NVFP4 Dynamics
Why our NVFP4 recipe lagged BF16, and what actually closed almost all of the gap
Post 0005: the old NVFP4 “fix” was actually one good compensator bundled with one bad one.
I wanted NVFP4 to trail BF16 by a small, boring tax. That is not what this recipe did. The original lane lagged badly enough that the whole story felt wrong.
The first version of this post leaned hard on dither and stiction. Those effects are real. They just were not the main thing closing the gap. Once I corrected the proof surface, the cleaner split showed up: there are two explicit NVFP4-only gains in this tree, fp4_embed_gain and fp4_logits_gain. One helps. One hurts.
That changes the diagnosis. The right current line is not “turn on the old rescue package.” It is “keep fp4_embed_gain, drop fp4_logits_gain=0.125, move the expert lane to AdamW, and treat the remaining ~+0.046 gap as a bug.”
The question
This post asks one concrete question: why did our NVFP4 MoE speedrun stop tracking BF16, and which parts of that gap were real bugs in the recipe?
All comparisons below hold fixed:
| Aspect | Value |
|---|---|
| Model | MoE-64 (E=64, K=6, shared=2) |
| Tokens | 9536 steps × 524k tokens/step, about 5B tokens |
| Data | FineWeb deterministic stream |
| Eval | valid/loss every 128 steps |
| Primary proof surface | corrected 384-step gain-isolation quartet + corrected 9536-step embed-only + adamw rerun |
The earlier dither and router experiments still matter. In this version they sit in the supporting mechanism layer rather than carrying the headline explanation.
One good knob and one bad one
These NVFP4-only gains were originally added because the NVFP4 lane looked like it was squashing useful signal through the expert path. That motivation was reasonable. The pair itself was not.

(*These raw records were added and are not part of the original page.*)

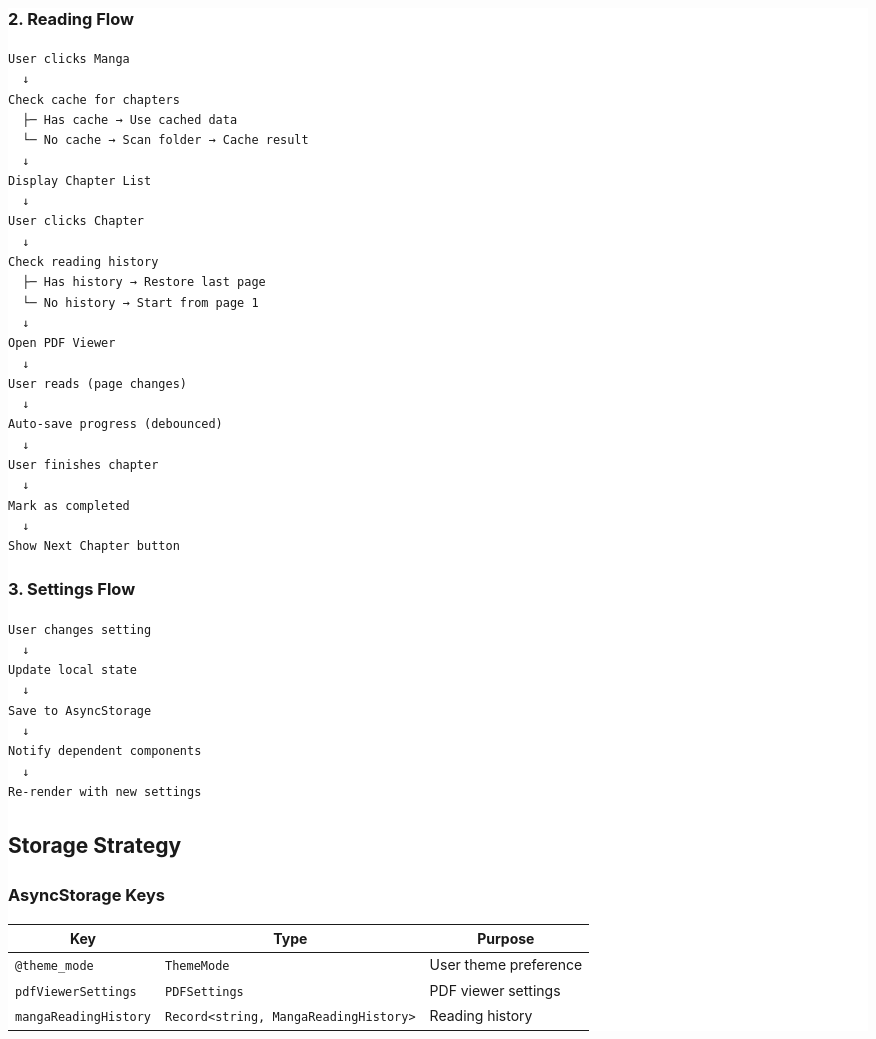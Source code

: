 ### 2. Reading Flow

```
User clicks Manga
  ↓
Check cache for chapters
  ├─ Has cache → Use cached data
  └─ No cache → Scan folder → Cache result
  ↓
Display Chapter List
  ↓
User clicks Chapter
  ↓
Check reading history
  ├─ Has history → Restore last page
  └─ No history → Start from page 1
  ↓
Open PDF Viewer
  ↓
User reads (page changes)
  ↓
Auto-save progress (debounced)
  ↓
User finishes chapter
  ↓
Mark as completed
  ↓
Show Next Chapter button
```

### 3. Settings Flow

```
User changes setting
  ↓
Update local state
  ↓
Save to AsyncStorage
  ↓
Notify dependent components
  ↓
Re-render with new settings
```

## Storage Strategy

### AsyncStorage Keys

| Key | Type | Purpose |
|-----|------|---------|
| `@theme_mode` | `ThemeMode` | User theme preference |
| `pdfViewerSettings` | `PDFSettings` | PDF viewer settings |
| `mangaReadingHistory` | `Record<string, MangaReadingHistory>` | Reading history |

In the current codebase, there are exactly two explicit NVFP4-only gains on this surface:
| knob | role on this proof surface |
|---|---|
fp4_embed_gain | helpful compensator |
fp4_logits_gain | harmful compensator at 0.125 |
After fixing the blockscaled backward-profile replay path in nmoe/moe.py, I reran a corrected 384-step quartet. The sign of the result survived that correction.
| Arm | valid/loss @384 | vs corrected unit |
|---|---|---|
unit (1.0 / 1.0) | 5.1676 | baseline |
embed-only (10.667 / 1.0) | 4.9864 | -0.1812 |
logits-only (1.0 / 0.125) | 5.3218 | +0.1542 |
old pair (10.667 / 0.125) | 5.2167 | +0.0491 |
That table is the cleanest single result in the post. If the historical pair were a coherent fix, it should beat both the unit line and the decomposed arms. It does not. embed-only is clearly best. logits-only is clearly harmful. The old pair lands in the middle because one knob is rescuing damage created by the other.

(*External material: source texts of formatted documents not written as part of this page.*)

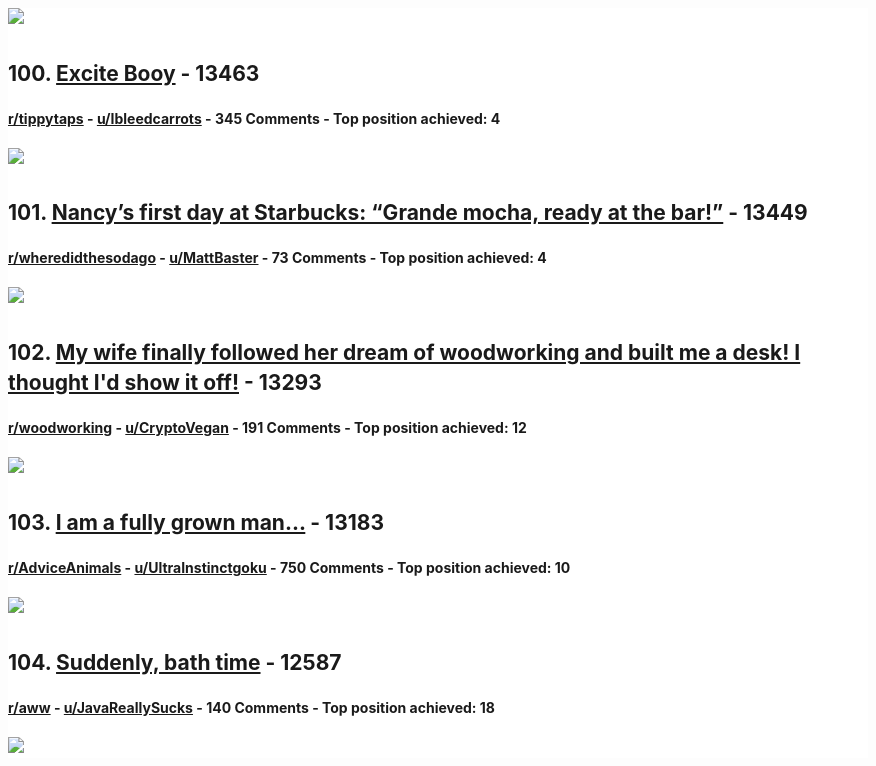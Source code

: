<a href="https://i.imgur.com/tqS9jzS.gifv"><img src="https://b.thumbs.redditmedia.com/8K2CvqBUrzcEk0x4mOJ7S4qi_SlWKcnvifzVuHXU9fk.jpg"></img></a>

## 100. [Excite Booy](http://reddit.com/r/tippytaps/comments/76yjro/excite_booy/) - 13463
#### [r/tippytaps](http://reddit.com/r/tippytaps) - [u/Ibleedcarrots](http://reddit.com/u/Ibleedcarrots) - 345 Comments - Top position achieved: 4

<a href="https://i.imgur.com/fNmy4zi.gifv"><img src="https://b.thumbs.redditmedia.com/OCzljVfPM1b1iGNwlRcZeQxEG6csdfrgG3EYiGwMoJo.jpg"></img></a>

## 101. [Nancy’s first day at Starbucks: “Grande mocha, ready at the bar!”](http://reddit.com/r/wheredidthesodago/comments/76wcg7/nancys_first_day_at_starbucks_grande_mocha_ready/) - 13449
#### [r/wheredidthesodago](http://reddit.com/r/wheredidthesodago) - [u/MattBaster](http://reddit.com/u/MattBaster) - 73 Comments - Top position achieved: 4

<a href="https://i.imgur.com/NffOflz.gifv"><img src="https://b.thumbs.redditmedia.com/xwIRKOuNG5gRI3QNkaVpLQbvUsZN16SNUoQpdsl2tHg.jpg"></img></a>

## 102. [My wife finally followed her dream of woodworking and built me a desk! I thought I'd show it off!](http://reddit.com/r/woodworking/comments/771jic/my_wife_finally_followed_her_dream_of_woodworking/) - 13293
#### [r/woodworking](http://reddit.com/r/woodworking) - [u/CryptoVegan](http://reddit.com/u/CryptoVegan) - 191 Comments - Top position achieved: 12

<a href="https://i.redd.it/n1x2mqf0cgsz.jpg"><img src="https://b.thumbs.redditmedia.com/GJs3wQ6cKDsxN9V8t8JO6wFes9elmzJFDhibeDY3lJg.jpg"></img></a>

## 103. [I am a fully grown man...](http://reddit.com/r/AdviceAnimals/comments/76wigx/i_am_a_fully_grown_man/) - 13183
#### [r/AdviceAnimals](http://reddit.com/r/AdviceAnimals) - [u/UltraInstinctgoku](http://reddit.com/u/UltraInstinctgoku) - 750 Comments - Top position achieved: 10

<a href="https://i.imgur.com/erXkhKW.png"><img src="https://b.thumbs.redditmedia.com/vOGWh4Tz-4p92E1q4Fcsbi6Q4Sb2rOK9pd2mY-1j74I.jpg"></img></a>

## 104. [Suddenly, bath time](http://reddit.com/r/aww/comments/770tgr/suddenly_bath_time/) - 12587
#### [r/aww](http://reddit.com/r/aww) - [u/JavaReallySucks](http://reddit.com/u/JavaReallySucks) - 140 Comments - Top position achieved: 18

<a href="https://i.imgur.com/iR1sWOl.gifv"><img src="https://b.thumbs.redditmedia.com/E8J_ycUreApR5RpwI-OGt1sLcy7YPMZMavX2lOWolgA.jpg"></img></a>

The easiest way to say it is still the truest: one knob helped, one knob hurt, and the bad one polluted the story.
The best current line
The best corrected line we have today keeps only the helpful pieces: fp4_embed_gain=10.667, fp4_logits_gain=1.0, and expert_opt=adamw.

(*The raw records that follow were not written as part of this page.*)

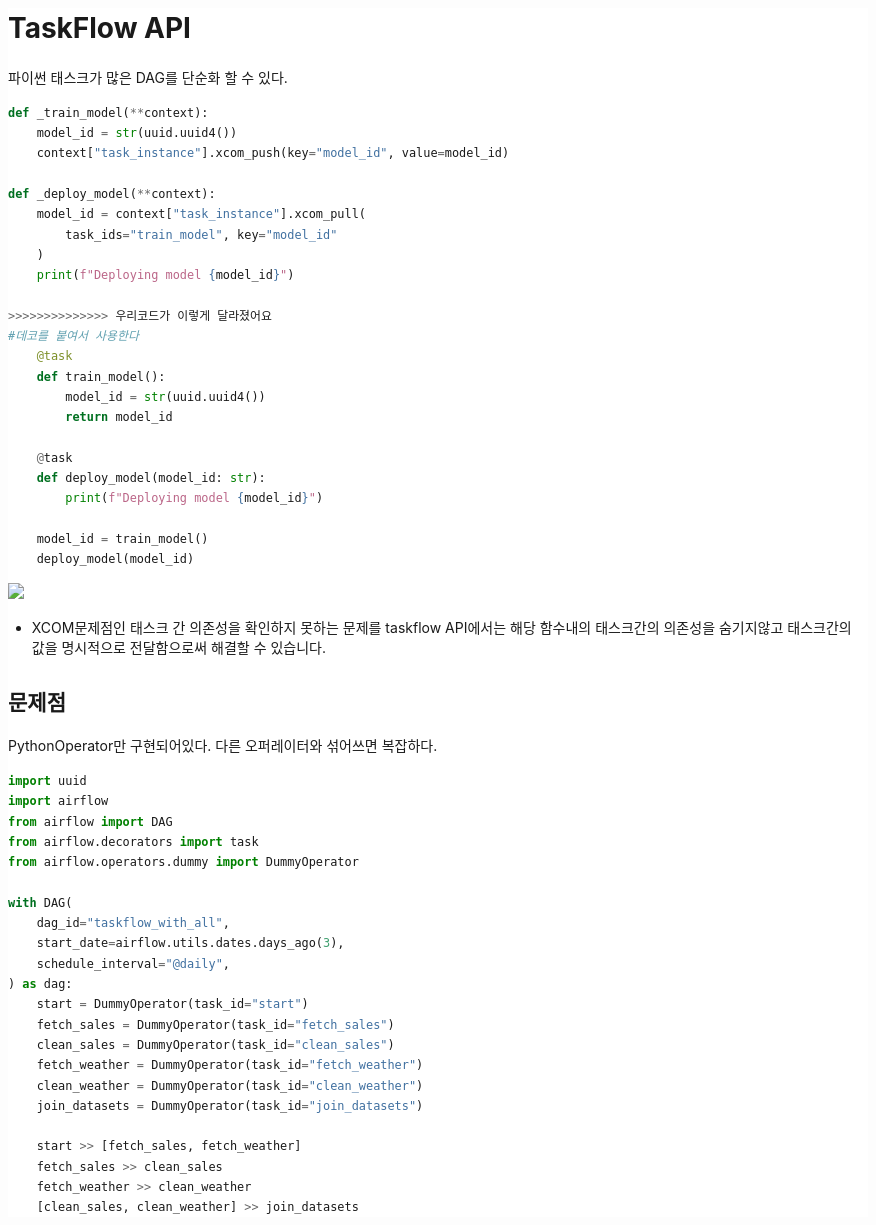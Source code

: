 

# TaskFlow API
파이썬 태스크가 많은 DAG를 단순화 할 수 있다.
``` python
def _train_model(**context):
    model_id = str(uuid.uuid4())
    context["task_instance"].xcom_push(key="model_id", value=model_id)

def _deploy_model(**context):
    model_id = context["task_instance"].xcom_pull(
        task_ids="train_model", key="model_id"
    )
    print(f"Deploying model {model_id}")

>>>>>>>>>>>>>> 우리코드가 이렇게 달라졌어요
#데코를 붙여서 사용한다
	@task
    def train_model():
        model_id = str(uuid.uuid4())
        return model_id
        
    @task
    def deploy_model(model_id: str):
        print(f"Deploying model {model_id}")

	model_id = train_model()
    deploy_model(model_id)
```

![](https://raw.githubusercontent.com/Cloudblack/Forpicture/image/img/20220926233240.png)

- XCOM문제점인 태스크 간 의존성을 확인하지 못하는 문제를 taskflow API에서는 해당 함수내의 태스크간의 의존성을 숨기지않고 태스크간의 값을 명시적으로 전달함으로써 해결할 수 있습니다.



## 문제점
  PythonOperator만 구현되어있다. 다른 오퍼레이터와 섞어쓰면 복잡하다.


``` python
import uuid
import airflow
from airflow import DAG
from airflow.decorators import task
from airflow.operators.dummy import DummyOperator

with DAG(
    dag_id="taskflow_with_all",
    start_date=airflow.utils.dates.days_ago(3),
    schedule_interval="@daily",
) as dag:
    start = DummyOperator(task_id="start") 
    fetch_sales = DummyOperator(task_id="fetch_sales")
    clean_sales = DummyOperator(task_id="clean_sales")  
    fetch_weather = DummyOperator(task_id="fetch_weather")
    clean_weather = DummyOperator(task_id="clean_weather")
    join_datasets = DummyOperator(task_id="join_datasets")

    start >> [fetch_sales, fetch_weather]
    fetch_sales >> clean_sales
    fetch_weather >> clean_weather
    [clean_sales, clean_weather] >> join_datasets

```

| Run | final valid/loss | vs BF16 |
|---|---|---|
| BF16 baseline | 3.1264 | baseline |
corrected embed-only + adamw | 3.1735 | +0.0471 |
I care more about the late-window shape than one final checkpoint. From steps 7808 through 9536, the residual stays in a tight ~+0.046 to +0.047 band instead of reopening:
7808:+0.04518192:+0.04678576:+0.04658960:+0.04859536:+0.0471
That is a very different picture from the original NVFP4 failure. We are down to a stubborn residual that we can isolate and attack directly.
Why the old story broke
The earlier dither work was still useful. It proved that RTN stiction exists and that keeping quantized codes moving matters. I am not walking that back.
What changed is the center of gravity. Once the gain split and optimizer lane were isolated cleanly, they explained much more of the BF16 gap than the original headline did. Dither and router sensitivity are still part of the story. On this recipe they live in the supporting mechanism layer.
That is a narrower claim, but it is a better paper.
Current conclusion
The honest result is both more limited and more useful. fp4_embed_gain helps. fp4_logits_gain=0.125 hurts. The historical pair is net harmful. embed-only + adamw gets this NVFP4 recipe very close to BF16, with an observed residual of about +0.046.
That gap is small enough to attack directly and still large enough to be unacceptable. If NVFP4 cannot track BF16 more closely than this on the same recipe, something is still wrong. We treat the remaining gap as a bug we need to remove. A permanent tax of this size would still be unacceptable.
Receipts
nmoe/repro/0005.receipts.json points at the corrected 384-step gain-isolation quartet and the corrected 9536-step embed-only + adamw rerun. Those two surfaces carry the claims in this post.